··· Given records
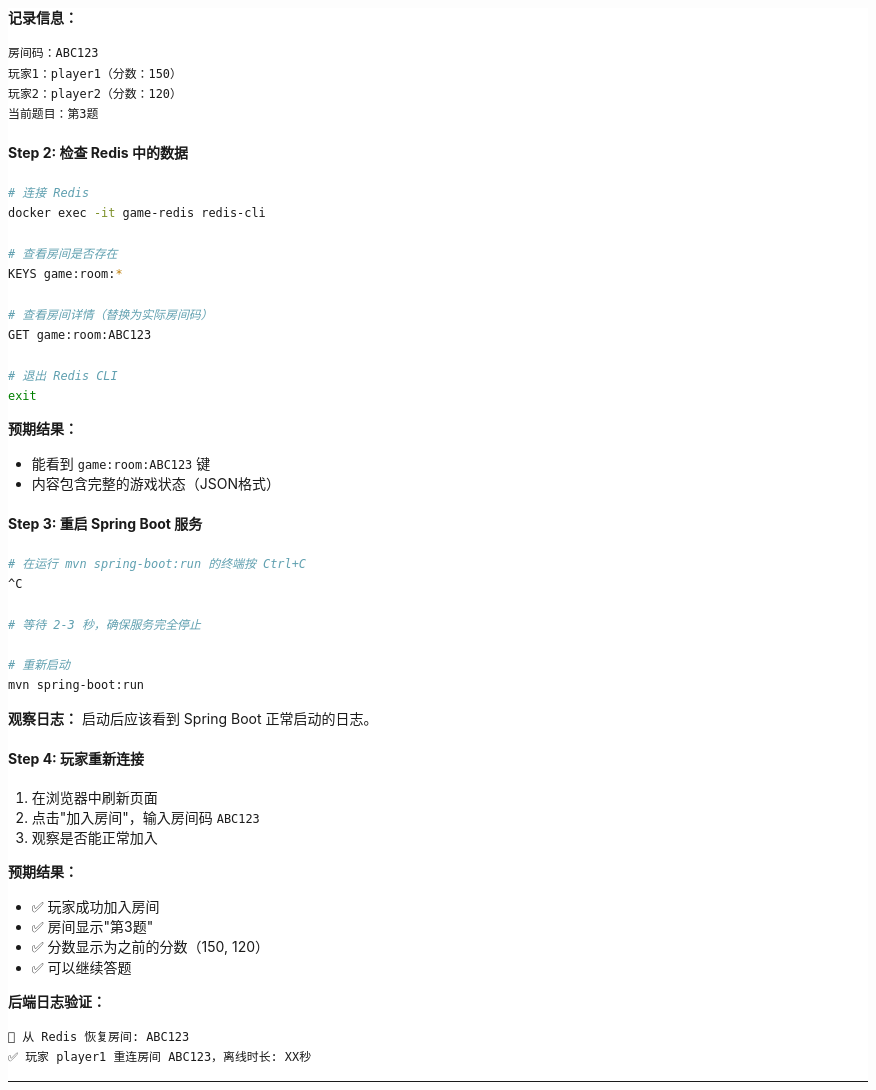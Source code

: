 **记录信息：**
```
房间码：ABC123
玩家1：player1（分数：150）
玩家2：player2（分数：120）
当前题目：第3题
```

#### Step 2: 检查 Redis 中的数据
```bash
# 连接 Redis
docker exec -it game-redis redis-cli

# 查看房间是否存在
KEYS game:room:*

# 查看房间详情（替换为实际房间码）
GET game:room:ABC123

# 退出 Redis CLI
exit
```

**预期结果：**
- 能看到 `game:room:ABC123` 键
- 内容包含完整的游戏状态（JSON格式）

#### Step 3: 重启 Spring Boot 服务
```bash
# 在运行 mvn spring-boot:run 的终端按 Ctrl+C
^C

# 等待 2-3 秒，确保服务完全停止

# 重新启动
mvn spring-boot:run
```

**观察日志：**
启动后应该看到 Spring Boot 正常启动的日志。

#### Step 4: 玩家重新连接
1. 在浏览器中刷新页面
2. 点击"加入房间"，输入房间码 `ABC123`
3. 观察是否能正常加入

**预期结果：**
- ✅ 玩家成功加入房间
- ✅ 房间显示"第3题"
- ✅ 分数显示为之前的分数（150, 120）
- ✅ 可以继续答题

**后端日志验证：**
```
🔄 从 Redis 恢复房间: ABC123
✅ 玩家 player1 重连房间 ABC123，离线时长: XX秒
```

---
······
# [Task prompt]
Could you report every line of the material that contains the string "game"?

# [Worked solution]
docker exec -it game-redis redis-cli
KEYS game:room:*
GET game:room:ABC123
- 能看到 `game:room:ABC123` 键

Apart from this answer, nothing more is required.